“Their anger and anguish are very much understandable,” Taniguchi said while explaining the bigger picture at play in the region’s security. “…When it comes to the value Okinawa caries in Japan’s overall defense, and by extension the region’s defense, the value of the island has become even more salient. If you look at what’s going on in the East China Sea and the South China Sea, you must see that the strategic value of Okinawa cannot be underestimated.”
The program covered topics including the investigation of crimes by American personnel in Okinawa, the U.S.–Japan Status of Forces Agreement (SOFA), the status of base relocation plans, and how the local Okinawa government’s position on the bases compares to that of the national government.

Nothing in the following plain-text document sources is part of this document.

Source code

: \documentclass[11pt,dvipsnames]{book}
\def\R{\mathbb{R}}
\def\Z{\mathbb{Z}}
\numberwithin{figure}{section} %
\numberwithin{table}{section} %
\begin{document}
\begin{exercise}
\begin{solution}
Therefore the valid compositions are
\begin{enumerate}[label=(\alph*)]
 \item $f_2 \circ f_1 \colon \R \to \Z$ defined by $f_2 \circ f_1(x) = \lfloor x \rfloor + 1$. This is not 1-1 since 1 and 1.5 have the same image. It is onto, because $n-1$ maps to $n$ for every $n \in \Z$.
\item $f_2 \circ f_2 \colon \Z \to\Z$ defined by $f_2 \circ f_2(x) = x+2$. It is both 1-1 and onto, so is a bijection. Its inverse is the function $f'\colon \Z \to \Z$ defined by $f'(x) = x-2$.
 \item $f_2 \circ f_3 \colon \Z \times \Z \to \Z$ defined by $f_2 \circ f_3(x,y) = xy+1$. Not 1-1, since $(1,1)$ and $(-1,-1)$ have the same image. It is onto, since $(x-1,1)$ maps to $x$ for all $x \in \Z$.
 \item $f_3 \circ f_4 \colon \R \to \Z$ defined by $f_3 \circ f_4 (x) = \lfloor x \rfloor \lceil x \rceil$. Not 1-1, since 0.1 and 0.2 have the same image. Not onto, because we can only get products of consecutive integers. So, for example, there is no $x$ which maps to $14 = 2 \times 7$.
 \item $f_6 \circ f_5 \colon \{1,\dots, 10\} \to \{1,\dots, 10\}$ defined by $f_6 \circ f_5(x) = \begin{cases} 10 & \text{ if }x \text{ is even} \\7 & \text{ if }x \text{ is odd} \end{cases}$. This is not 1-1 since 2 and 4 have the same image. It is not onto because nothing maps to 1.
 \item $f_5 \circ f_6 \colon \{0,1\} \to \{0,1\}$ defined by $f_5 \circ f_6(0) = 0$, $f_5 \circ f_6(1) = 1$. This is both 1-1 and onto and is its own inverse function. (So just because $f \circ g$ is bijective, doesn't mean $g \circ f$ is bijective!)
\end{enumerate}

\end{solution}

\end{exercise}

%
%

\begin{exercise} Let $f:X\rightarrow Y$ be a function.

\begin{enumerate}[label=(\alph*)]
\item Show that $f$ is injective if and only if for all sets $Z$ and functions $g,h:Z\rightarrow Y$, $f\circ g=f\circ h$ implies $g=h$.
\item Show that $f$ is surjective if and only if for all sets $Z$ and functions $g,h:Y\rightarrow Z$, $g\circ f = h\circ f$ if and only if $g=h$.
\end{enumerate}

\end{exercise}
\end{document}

Taniguchi, who also is a special advisor to Prime Minister Shinzo Abe’s cabinet and a professor at Keio University, posed a question while speaking: Is the U.S. military presence in Japan an asset or a hindrance to the nation?
“I think the seven decades we have passed [since the end of World War II] have proven that it has worked tremendously in favor of Japan as an asset,” he said. “The U.S.-Japan alliance has gained international and global perspective, so it is not only to safeguard the peace and security of Japan, but without it, it would be extremely difficult for the entire region to maintain its status quo and its rules-based border. That’s how the U.S.-Japan alliance must be viewed, and that’s the big picture you must use to put these terrible crimes into perspective.”
“…The U.S. Marine Corps is the biggest, strongest, amphibious force expeditionary deployed. To have it on the soil of Japan cannot be but Japan’s asset.”